Hace justo hoy un año me encontraba en la bulliciosa ciudad de Nápoles.
Después de haber pasado la mañana examinando manuscritos en la Biblioteca Nacional de Nápoles regresaba a mi hotel.
Al caminar por la calle Toledo, una de las vías principales de la ciudad, una gata, que se encontraba plácidamente tumbada en total fraternidad entre dos grandes perros, saltó como un resorte sobre mi maletín de trabajo sin que mediara provocación alguna por mi parte.

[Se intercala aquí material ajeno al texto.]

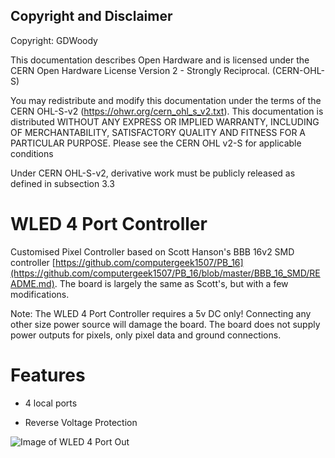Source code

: ## Copyright and Disclaimer
Copyright: GDWoody

This documentation describes Open Hardware and is licensed under the CERN Open Hardware License Version 2 - Strongly Reciprocal. (CERN-OHL-S)

You may redistribute and modify this documentation under the terms of the CERN OHL-S-v2 (https://ohwr.org/cern_ohl_s_v2.txt). This documentation is distributed WITHOUT ANY EXPRESS OR IMPLIED WARRANTY, INCLUDING OF MERCHANTABILITY, SATISFACTORY QUALITY AND FITNESS FOR A PARTICULAR PURPOSE. Please see the CERN OHL v2-S for applicable conditions

Under CERN OHL-S-v2, derivative work must be publicly released as defined in subsection 3.3

# WLED 4 Port Controller

Customised Pixel Controller based on Scott Hanson's BBB 16v2 SMD controller [https://github.com/computergeek1507/PB_16](https://github.com/computergeek1507/PB_16/blob/master/BBB_16_SMD/README.md). The board is largely the same as Scott's, but with a few modifications.

Note: The WLED 4 Port Controller requires a 5v DC only! Connecting any other size power source will damage the board. The board does not supply power outputs for pixels, only pixel data and ground connections.

# Features

* 4 local ports

* Reverse Voltage Protection



![Image of WLED 4 Port
Out](https://github.com/GDWoody/Pixel-Controllers/blob/main/wled/image/WLED_WT32.png)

Una pareja de hippies españoles, a la sazón los cuidadores de la susodicha manada, me preguntaron que si yo era joyero o visitador de joyerías. Yo les dije que no, que no lo era, pero ellos me insistían que sí, que tenía que serlo a la fuerza. La razón de su afirmación era, según me explicaron, que la gata había pertenecido (antes de viajar con ellos) a un conocido joyero de la ciudad. El felino, que además lucía un fantástico collar de oro, solía rondar a su antiguo dueño mientras trabajaba en sus creaciones y al parecer le gustaba el olor de los metales preciosos.
Cuando se cruzaba con alguien del gremio solía lanzarse sobre su maletín, como hizo ese día conmigo. Tal vez pensaba que alguno de éstos podría llevarle de nuevo con el desaparecido joyero o tal vez sólo era una gata con buen gusto.
Mientras me contaban la historia caí en la cuenta de que en mi maletín sí que llevaba oro. Había llevado dos de los tres magníficos libros de horas que componen la Colección Montserrat y que están encuadernados en lujoso terciopelo con tapas de aleación de bronce bañadas en oro de 24k. Los llevaba para mostrar nuestro trabajo a la Directora y el personal del departamento de manuscritos de la Biblioteca Nacional de Nápoles. Al ver la belleza de nuestra reproducción y la calidad de nuestro trabajo quedaron admirados. Nunca pensé que también ese día esos bellos libros iban a llamar la atención, tan solo por el olor del metal precioso, al más ilustre habitante de la "bella Napoli"; a la gata que amaba a las joyas, bibliográficas, en este caso.